A Few sectors of the Egyptian economy have suffered more than tourism since the 2011 revolution.
A main source of revenue and foreign currency, tourism in Egypt has been battered as a result of political instability and violence over the past few years.
At its height in 2010, more than 14.5 million tourists visited Egypt. That dropped to 9.5 million last year.
Revenues have more than halved in that period - from £7.8bn to £3.7bn, causing around 400,000 jobs to be lost, according to government figures.
Egypt's tourism minister told Sky News the last few years have been a disaster, but he's optimistic about the future - he predicts that by 2016 tourism revenue will surpass the 2010 figures.

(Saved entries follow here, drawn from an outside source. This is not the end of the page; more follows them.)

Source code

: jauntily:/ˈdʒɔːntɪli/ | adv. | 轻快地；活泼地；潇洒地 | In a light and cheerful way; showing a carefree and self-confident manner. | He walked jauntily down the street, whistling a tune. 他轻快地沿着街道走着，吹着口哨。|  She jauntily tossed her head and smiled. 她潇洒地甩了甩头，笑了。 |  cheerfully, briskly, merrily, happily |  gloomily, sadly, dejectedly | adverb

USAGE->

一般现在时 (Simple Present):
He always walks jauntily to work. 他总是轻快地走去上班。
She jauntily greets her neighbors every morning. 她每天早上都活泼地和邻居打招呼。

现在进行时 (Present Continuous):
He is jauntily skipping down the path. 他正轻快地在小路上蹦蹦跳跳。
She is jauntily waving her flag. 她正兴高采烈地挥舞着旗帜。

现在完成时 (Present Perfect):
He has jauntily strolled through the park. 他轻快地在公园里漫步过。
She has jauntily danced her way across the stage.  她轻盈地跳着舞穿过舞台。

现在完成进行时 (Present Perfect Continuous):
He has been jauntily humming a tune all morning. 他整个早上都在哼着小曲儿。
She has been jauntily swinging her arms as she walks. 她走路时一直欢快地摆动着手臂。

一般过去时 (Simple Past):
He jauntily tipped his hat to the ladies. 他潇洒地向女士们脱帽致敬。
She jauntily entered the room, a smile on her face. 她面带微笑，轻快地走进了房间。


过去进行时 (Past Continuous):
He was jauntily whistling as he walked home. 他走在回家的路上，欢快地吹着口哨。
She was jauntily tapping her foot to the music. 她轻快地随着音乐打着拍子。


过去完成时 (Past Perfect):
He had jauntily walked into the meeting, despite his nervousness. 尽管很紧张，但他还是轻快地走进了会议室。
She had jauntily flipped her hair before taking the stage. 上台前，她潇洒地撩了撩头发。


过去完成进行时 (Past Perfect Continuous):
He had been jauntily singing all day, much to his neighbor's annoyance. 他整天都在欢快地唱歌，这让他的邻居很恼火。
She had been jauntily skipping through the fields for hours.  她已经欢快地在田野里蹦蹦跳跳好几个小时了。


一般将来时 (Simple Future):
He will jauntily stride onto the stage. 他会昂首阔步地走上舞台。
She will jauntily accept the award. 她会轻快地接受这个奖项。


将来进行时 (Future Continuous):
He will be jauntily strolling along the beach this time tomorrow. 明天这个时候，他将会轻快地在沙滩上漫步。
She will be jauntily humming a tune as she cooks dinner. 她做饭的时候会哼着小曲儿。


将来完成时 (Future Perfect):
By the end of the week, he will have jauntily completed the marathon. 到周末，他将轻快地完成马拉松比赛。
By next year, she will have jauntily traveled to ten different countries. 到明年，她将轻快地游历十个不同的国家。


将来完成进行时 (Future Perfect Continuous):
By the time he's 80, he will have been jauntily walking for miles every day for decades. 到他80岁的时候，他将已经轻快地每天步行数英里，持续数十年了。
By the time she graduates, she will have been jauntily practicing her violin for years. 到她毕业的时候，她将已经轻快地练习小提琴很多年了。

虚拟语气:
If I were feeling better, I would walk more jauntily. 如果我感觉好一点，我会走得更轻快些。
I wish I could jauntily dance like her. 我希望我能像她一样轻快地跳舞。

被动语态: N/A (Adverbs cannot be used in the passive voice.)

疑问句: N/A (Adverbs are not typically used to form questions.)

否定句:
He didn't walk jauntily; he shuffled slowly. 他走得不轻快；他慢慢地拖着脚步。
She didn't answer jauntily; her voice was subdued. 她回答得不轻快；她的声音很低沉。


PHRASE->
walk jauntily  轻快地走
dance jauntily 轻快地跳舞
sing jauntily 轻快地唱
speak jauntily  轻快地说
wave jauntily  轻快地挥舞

He said: "I feel more comfortable, confident, that it will take a trend upwards, maybe on a zig-zag basis sometimes because I don't claim we are there 100% as we used to be before the Egyptian revolution.
"But I think we are moving in that direction and that's why I'm happy."
One of the holiday destinations the government is promoting is the Red Sea resort of Sharm el Sheikh.
The past two months have seen an increase in the number of visitors, mainly from Europe and particularly from the UK and Russia.
We spoke to several tourists who said they felt safe and far removed from the violence. Most of them had flown directly to Sharm, by-passing Cairo.
As Christine Lawn from the UK explained: "There could be something going on in Cairo but you wouldn't have a clue here in Sharm and I think people are really keen to make sure there are no troubles here, because it's their livelihoods."
While it's relatively safe in the resorts in south Sinai, Egypt's military has been battling extremist groups in the north of the peninsula - making it a no-go area.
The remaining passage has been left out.